# Fac sheet very informative bonding gas and csst



## PLUMBER_BILL (Oct 23, 2009)

CLICK ON THIS

https://www.aga.org/building-codes-and-standards-news/electrical-bonding-gas-piping-systems

WHEN IT OPENS THERE IS A BLUE OR GREEN LINK JUST UNDER THE PARAGRAPH CLICK ON THAT IT WILL TAKE YOU TOO THE FAQ SHEET ...

PRINT THE SHEET ...


----------



## plumbdrum (Nov 30, 2013)

It's your job to make sure it's bonded, not how it's bonded. We are plumber/gas fitters , not electricians.


----------



## plbgbiz (Aug 27, 2010)

plumbdrum said:


> It's your job to make sure it's bonded, not how it's bonded. We are plumber/gas fitters , not electricians.


The man who knows "how" will always have a job.
The man who knows "why" will always be his boss.
The man who knows "how & why" employs the other two.

Good read Mr. Bill.


----------



## ShtRnsdownhill (Jan 13, 2016)

just another reason not to use csst piping, black pipe is considered ground when it is connected to any gas appliance..as per 7.13.1 nfgc...


----------



## plbgbiz (Aug 27, 2010)

ShtRnsdownhill said:


> just another reason not to use csst piping, black pipe is considered ground when it is connected to any gas appliance..as per 7.13.1 nfgc...

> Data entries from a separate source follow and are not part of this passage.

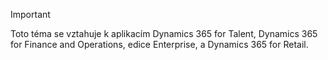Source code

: > [!IMPORTANT]
> Toto téma se vztahuje k aplikacím Dynamics 365 for Talent, Dynamics 365 for Finance and Operations, edice Enterprise, a Dynamics 365 for Retail. 
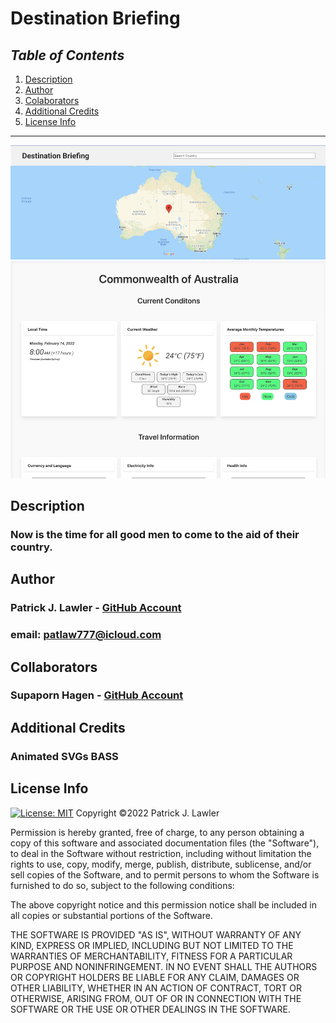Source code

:   # Destination Briefing

  ## _Table of Contents_

  1. [Description](#description)
  2. [Author](#author)
  3. [Colaborators](#collaborators)
  4. [Additional Credits](#additional-credits)
  5. [License Info](#license-info)

- - -

![Screen Shot](../assets/imgs/screen-shot.png)
## Description
### Now is the time for all good men to come to the aid of their country.
## Author
### Patrick J. Lawler - [GitHub Account](https://github.com/pjlawler)
### email: patlaw777@icloud.com
## Collaborators
### Supaporn Hagen  - [GitHub Account](https://github.com/shagen)
## Additional Credits
### Animated SVGs BASS
## License Info

[![License: MIT](https://img.shields.io/badge/License-MIT-yellow.svg)](https://opensource.org/licenses/MIT)
Copyright ©2022 Patrick J. Lawler
  
Permission is hereby granted, free of charge, to any person obtaining a copy
of this software and associated documentation files (the "Software"), to deal
in the Software without restriction, including without limitation the rights
to use, copy, modify, merge, publish, distribute, sublicense, and/or sell
copies of the Software, and to permit persons to whom the Software is
furnished to do so, subject to the following conditions:

The above copyright notice and this permission notice shall be included in all
copies or substantial portions of the Software.

THE SOFTWARE IS PROVIDED "AS IS", WITHOUT WARRANTY OF ANY KIND, EXPRESS OR
IMPLIED, INCLUDING BUT NOT LIMITED TO THE WARRANTIES OF MERCHANTABILITY,
FITNESS FOR A PARTICULAR PURPOSE AND NONINFRINGEMENT. IN NO EVENT SHALL THE
AUTHORS OR COPYRIGHT HOLDERS BE LIABLE FOR ANY CLAIM, DAMAGES OR OTHER
LIABILITY, WHETHER IN AN ACTION OF CONTRACT, TORT OR OTHERWISE, ARISING FROM,
OUT OF OR IN CONNECTION WITH THE SOFTWARE OR THE USE OR OTHER DEALINGS IN THE
SOFTWARE.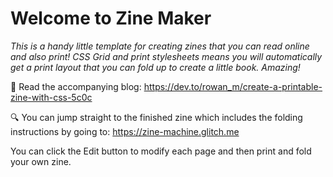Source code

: # Welcome to Zine Maker

*This is a handy little template for creating zines that you can read online and
also print! CSS Grid and print stylesheets means you will automatically get a
print layout that you can fold up to create a little book. Amazing!*

📖 Read the accompanying blog:
<https://dev.to/rowan_m/create-a-printable-zine-with-css-5c0c>

🔍 You can jump straight to the finished zine which includes the folding
instructions by going to: <https://zine-machine.glitch.me>

You can click the Edit button to modify each page and then print and fold your own zine.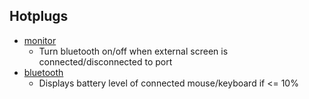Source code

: ## Hotplugs

 - [monitor](monitor)
   - Turn bluetooth on/off when external screen is connected/disconnected to port
 - [bluetooth](bluetooth)
   - Displays battery level of connected mouse/keyboard if <= 10% 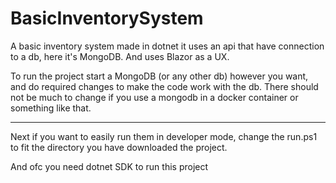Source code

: # BasicInventorySystem
 A basic inventory system made in dotnet
 it uses an api that have connection to a db, here it's MongoDB.
 And uses Blazor as a UX.

 To run the project start a MongoDB (or any other db) however you want, and do required changes to make the code work with the db. There should not be much to change if you use a mongodb in a docker container or something like that.

 ---

Next if you want to easily run them in developer mode, change the run.ps1 to fit the directory you have downloaded the project.

And ofc you need dotnet SDK to run this project
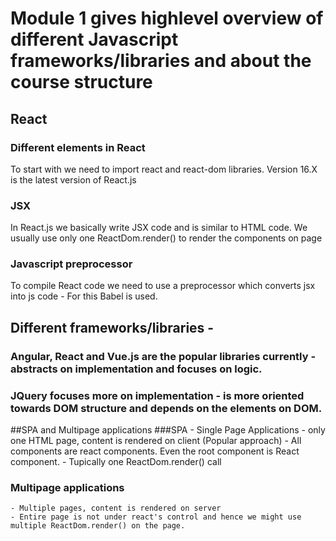 # Module 1 gives highlevel overview of different Javascript frameworks/libraries and about the course structure

## React
### Different elements in React 
To start with we need to import react and react-dom libraries. Version 16.X is the latest version of React.js
### JSX
In React.js we basically write JSX code and is similar to HTML code.
We usually use only one ReactDom.render() to render the components on page
### Javascript preprocessor
To compile React code we need to use a preprocessor which converts jsx into js code - For this Babel is used.


## Different frameworks/libraries - 
### Angular, React and Vue.js are the popular libraries currently - abstracts on implementation and focuses on logic.
### JQuery focuses more on implementation - is more oriented towards DOM structure and depends on the elements on DOM.

##SPA and Multipage applications
###SPA - Single Page Applications 
	- only one HTML page, content is rendered on client (Popular approach)
	- All components are react components. Even the root component is React component.
	- Tupically one ReactDom.render() call
### Multipage applications 
	- Multiple pages, content is rendered on server
	- Entire page is not under react's control and hence we might use multiple ReactDom.render() on the page.


	

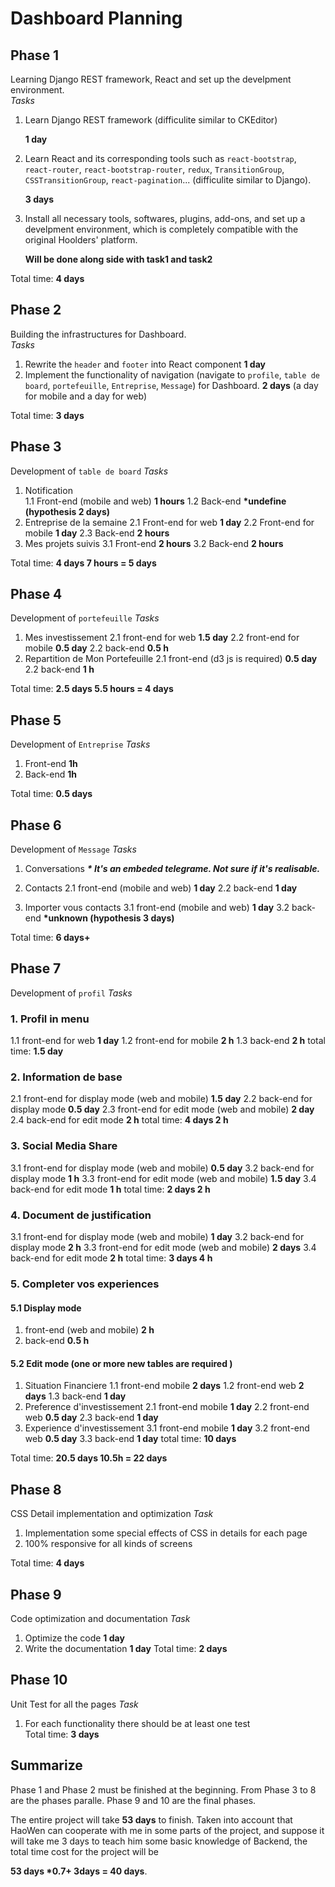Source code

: # Dashboard Planning

## Phase 1 
Learning Django REST framework, React and set up the develpment environment.  
*Tasks*
1. Learn Django REST framework (difficulite similar to CKEditor)
    
    **1 day**

2. Learn React and its corresponding tools such as `react-bootstrap`, `react-router`,  `react-bootstrap-router`, `redux`, `TransitionGroup`, `CSSTransitionGroup`,  `react-pagination`...  (difficulite similar to Django). 
    
    **3 days**

3. Install all necessary tools, softwares, plugins, add-ons, and set up a develpment environment, which is completely compatible with the original Hoolders' platform.
    
    **Will be done along side with task1 and task2**

Total time: **4 days**

## Phase 2 
Building the infrastructures for Dashboard.   
*Tasks*
1. Rewrite the `header` and `footer` into React component 
    **1 day**
2. Implement the functionality of navigation (navigate to `profile`, `table de board`, `portefeuille`, `Entreprise`, `Message`) for Dashboard.
    **2 days**  (a day for mobile and a day for web)

Total time: **3 days**

## Phase 3 
Development of `table de board`
*Tasks*
1. Notification  
    1.1 Front-end (mobile and web)
    **1 hours**
    1.2 Back-end
    **\*undefine (hypothesis 2 days)**
2. Entreprise de la semaine
    2.1 Front-end for web
    **1 day**
    2.2 Front-end for mobile
    **1 day**
    2.3 Back-end
    **2 hours**
3. Mes projets suivis
    3.1 Front-end
    **2 hours**
    3.2 Back-end
    **2 hours**

Total time: **4 days 7 hours = 5 days**

## Phase 4
Development of `portefeuille`
*Tasks*
1. Mes investissement
    2.1 front-end for web
    **1.5 day**
    2.2 front-end for mobile
    **0.5 day**
    2.2 back-end
    **0.5 h**
2. Repartition de Mon Portefeuille
    2.1 front-end (d3 js is required)
    **0.5 day**
    2.2 back-end
    **1 h**

Total time: **2.5 days 5.5 hours = 4 days**

## Phase 5
Development of `Entreprise`
*Tasks*
1. Front-end
**1h**
2. Back-end
**1h**

Total time: **0.5 days**

## Phase 6  
Development of `Message`
*Tasks*
1. Conversations
    ***\* It's an embeded telegrame. Not sure if it's realisable.***

2. Contacts
    2.1 front-end (mobile and web)
    **1 day**
    2.2 back-end 
    **1 day**
    
3. Importer vous contacts
    3.1 front-end (mobile and web)
     **1 day**
    3.2 back-end
    **\*unknown (hypothesis 3 days)**

Total time: **6 days+**

## Phase 7
Development of `profil`
*Tasks*
### 1. Profil in menu
1.1 front-end for web
**1 day**
1.2 front-end for mobile
**2 h**
1.3 back-end
**2 h**
total time: **1.5 day**

### 2. Information de base
2.1 front-end for display mode (web and mobile)
**1.5 day**
2.2 back-end for display mode
**0.5 day**
2.3 front-end for edit mode (web and mobile)
**2 day**
2.4 back-end for edit mode
**2 h**
total time: **4 days 2 h**

### 3. Social Media Share
3.1 front-end for display mode (web and mobile)
**0.5 day**
3.2 back-end for display mode
**1 h**
3.3 front-end for edit mode (web and mobile)
**1.5 day**
3.4 back-end for edit mode
**1 h**
total time: **2 days 2 h**

### 4. Document de justification
3.1 front-end for display mode (web and mobile)
**1 day**
3.2 back-end for display mode
**2 h**
3.3 front-end for edit mode (web and mobile)
**2 days**
3.4 back-end for edit mode
**2 h**
total time: **3 days 4 h**

### 5. Completer vos experiences
#### 5.1 Display mode  
1. front-end (web and mobile)
**2 h**
2. back-end
**0.5 h**
#### 5.2 Edit mode (one or more new tables are required ) 
1. Situation Financiere
    1.1 front-end mobile
    **2 days**
    1.2 front-end web
    **2 days**
    1.3 back-end 
    **1 day**
2. Preference d'investissement
    2.1 front-end mobile
    **1 day**
    2.2 front-end web
    **0.5 day**
    2.3 back-end 
    **1 day**
3. Experience d'investissement
    3.1 front-end mobile
    **1 day**
    3.2 front-end web
    **0.5 day**
    3.3 back-end 
    **1 day**
total time: **10 days**

Total time: **20.5 days 10.5h = 22 days**

##  Phase 8 
CSS Detail implementation and optimization
*Task*
1. Implementation some special effects of CSS in details for each page
2. 100% responsive for all kinds of screens

Total time: **4 days**

## Phase 9 
Code optimization and documentation
*Task*
1. Optimize the code
**1 day**
2. Write the documentation
**1 day**
Total time: **2 days**

## Phase 10 
Unit Test for all the pages
*Task*
1. For each functionality there should be at least one test  
Total time: **3 days**

## Summarize
Phase 1 and Phase 2 must be finished at the beginning.
From Phase 3 to 8 are the phases paralle. 
Phase 9 and 10 are the final phases.

The entire project will take **53 days** to finish.
Taken into account that HaoWen can cooperate with me in some parts of the project, and suppose it will take me 3 days to teach him some basic knowledge of Backend, the total time cost for the project will be 

**53 days \*0.7+ 3days = 40 days**.
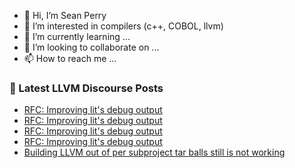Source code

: - 👋 Hi, I’m Sean Perry
- 👀 I’m interested in compilers (c++, COBOL, llvm)
- 🌱 I’m currently learning ...
- 💞️ I’m looking to collaborate on ...
- 📫 How to reach me ...

<!---
s66perry/s66perry is a ✨ special ✨ repository because its `README.md` (this file) appears on your GitHub profile.
You can click the Preview link to take a look at your changes.
--->
### 📕 Latest LLVM Discourse Posts

<!-- DISCOURSE-LLVM:START -->
- [RFC: Improving lit&#39;s debug output](https://discourse.llvm.org/t/rfc-improving-lits-debug-output/72839#post_12)
- [RFC: Improving lit&#39;s debug output](https://discourse.llvm.org/t/rfc-improving-lits-debug-output/72839#post_11)
- [RFC: Improving lit&#39;s debug output](https://discourse.llvm.org/t/rfc-improving-lits-debug-output/72839#post_10)
- [RFC: Improving lit&#39;s debug output](https://discourse.llvm.org/t/rfc-improving-lits-debug-output/72839#post_9)
- [Building LLVM out of per subproject tar balls still is not working](https://discourse.llvm.org/t/building-llvm-out-of-per-subproject-tar-balls-still-is-not-working/72829#post_5)
<!-- DISCOURSE-LLVM:END -->
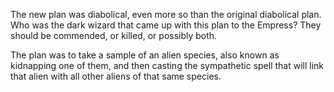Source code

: The new plan was diabolical, even more so than the original diabolical
plan. Who was the dark wizard that came up with this plan to the
Empress? They should be commended, or killed, or possibly both.

The plan was to take a sample of an alien species, also known as
kidnapping one of them, and then casting the sympathetic spell that will
link that alien with all other aliens of that same species.
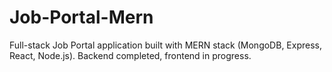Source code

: # Job-Portal-Mern
Full-stack Job Portal application built with MERN stack (MongoDB, Express, React, Node.js). Backend completed, frontend in progress.
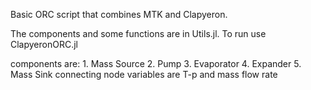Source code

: Basic ORC script that combines MTK and Clapyeron.

The components and some functions are in Utils.jl.
To run use ClapyeronORC.jl 

components are:
        1. Mass Source
        2. Pump
        3. Evaporator
        4. Expander
        5. Mass Sink 
connecting node variables are T-p and mass flow rate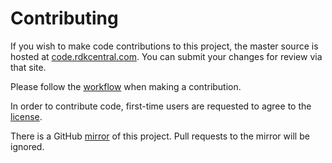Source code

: Contributing
============

If you wish to make code contributions to this project, the master source is hosted at [code.rdkcentral.com](https://code.rdkcentral.com/r/admin/repos/rdk/components/opensource/telemetry).
You can submit your changes for review via that site.

Please follow the [workflow](https://wiki.rdkcentral.com/display/CMF/Gerrit+Development+Workflow) when making a contribution.

In order to contribute code, first-time users are requested to agree to the [license](https://wiki.rdkcentral.com/signup.action).

There is a GitHub [mirror](https://github.com/rdkcmf/rdk-telemetry) of this project. Pull requests to the mirror will be ignored.
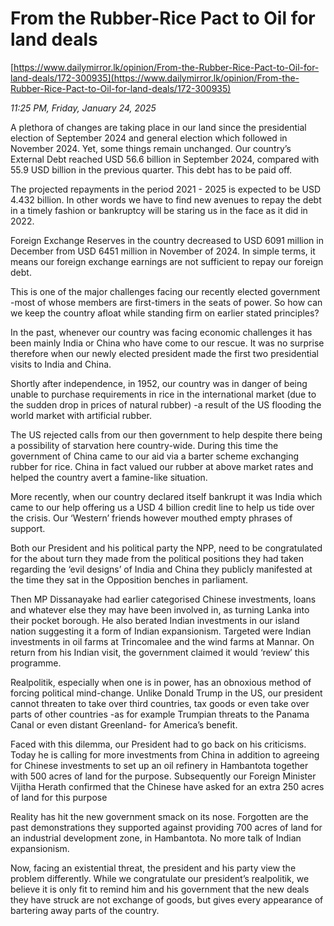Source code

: # From the Rubber-Rice Pact to Oil for land deals

[https://www.dailymirror.lk/opinion/From-the-Rubber-Rice-Pact-to-Oil-for-land-deals/172-300935](https://www.dailymirror.lk/opinion/From-the-Rubber-Rice-Pact-to-Oil-for-land-deals/172-300935)

*11:25 PM, Friday, January 24, 2025*

A plethora of changes are taking place in our land since the presidential election of September 2024 and general election which followed in November 2024. Yet, some things remain unchanged. Our country’s External Debt reached USD 56.6 billion in September 2024, compared with 55.9 USD billion in the previous quarter. This debt has to be paid off.

The projected repayments in the period 2021 - 2025 is expected to be USD 4.432 billion. In other words we have to find new avenues to repay the debt in a timely fashion or bankruptcy will be staring us in the face as it did in 2022.

Foreign Exchange Reserves in the country decreased to USD 6091 million in December from USD 6451 million in November of 2024. In simple terms, it means our foreign exchange earnings are not sufficient to repay our foreign debt.

This is one of the major challenges facing our recently elected government -most of whose members are first-timers in the seats of power. So how can we keep the country afloat while standing firm on earlier stated principles?

In the past, whenever our country was facing economic challenges it has been mainly India or China who have come to our rescue. It was no surprise therefore when our newly elected president made the first two presidential visits to India and China.

Shortly after independence, in 1952, our country was in danger of being unable to purchase requirements in rice in the international market (due to the sudden drop in prices of natural rubber) -a result of the US flooding the world market with artificial rubber.

The US rejected calls from our then government to help despite there being a possibility of starvation here country-wide. During this time the government of China came to our aid via a barter scheme exchanging rubber for rice. China in fact valued our rubber at above market rates and helped the country avert a famine-like situation.

More recently, when our country declared itself bankrupt it was India which came to our help offering us a USD 4 billion credit line to help us tide over the crisis. Our ‘Western’ friends however mouthed empty phrases of support.

Both our President and his political party the NPP, need to be congratulated for the about turn they made from the political positions they had taken regarding the ‘evil designs’ of India and China they publicly manifested at the time they sat in the Opposition benches in parliament.

Then MP Dissanayake had earlier categorised Chinese investments, loans and whatever else they may have been involved in, as turning Lanka into their pocket borough. He also berated Indian investments in our island nation suggesting it a form of Indian expansionism. Targeted were Indian investments in oil farms at Trincomalee and the wind farms at Mannar. On return from his Indian visit, the government claimed it would ‘review’ this programme.

Realpolitik, especially when one is in power, has an obnoxious method of forcing political mind-change. Unlike Donald Trump in the US, our president cannot threaten to take over third countries, tax goods or even take over parts of other countries -as for example Trumpian threats to the Panama Canal or even distant Greenland- for America’s benefit.

Faced with this dilemma, our President had to go back on his criticisms. Today he is calling for more investments from China in addition to agreeing for Chinese investments to set up an oil refinery in Hambantota together with 500 acres of land for the purpose. Subsequently our Foreign Minister Vijitha Herath confirmed that the Chinese have asked for an extra 250 acres of land for this purpose

Reality has hit the new government smack on its nose. Forgotten are the past demonstrations they supported against providing 700 acres of land for an industrial development zone, in Hambantota. No more talk of Indian expansionism.

Now, facing an existential threat, the president and his party view the problem differently. While we congratulate our president’s realpolitik, we believe it is only fit to remind him and his government that the new deals they have struck are not exchange of goods, but gives every appearance of bartering away parts of the country.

That's what I got out of it as well.

Stay the **** away from CSST!


----------



## rwh (Dec 17, 2014)

Thanks for the information Bill


----------



## Michaelcookplum (May 1, 2011)

Maybe I'm missing something but what's the big deal about not using csst? It's faster, less joints, manifold system, and if it's bonded properly it is safe. At least as safe as anything else bonded. I don't do the bonding in new construction and sounds like most of you in here don't do it either so it's not like an extra step WE have to do. Trust me I believe black iron is makes a better ridged job and is more professional. I just don't see where the strong hate comes from


Sent from my iPhone using Tapatalk


----------



## plbgbiz (Aug 27, 2010)

Michaelcookplum said:


> Maybe I'm missing something but what's the big deal about not using csst?...


 Lightning.


----------



## Snowyman800 (Jan 7, 2016)

But FlashShield!! Although we've got one of those nifty MegaPress guns now, which I've only used on a few jobs and never an entire job before either. But what all of this means I won't be able to use my Ridgid 2' aluminum anymore.


----------



## plbgbiz (Aug 27, 2010)

Snowyman800 said:


> But FlashShield!! Although we've got one of those nifty MegaPress guns now, which I've only used on a few jobs and never an entire job before either. But what all of this means I won't be able to use my Ridgid 2' aluminum anymore.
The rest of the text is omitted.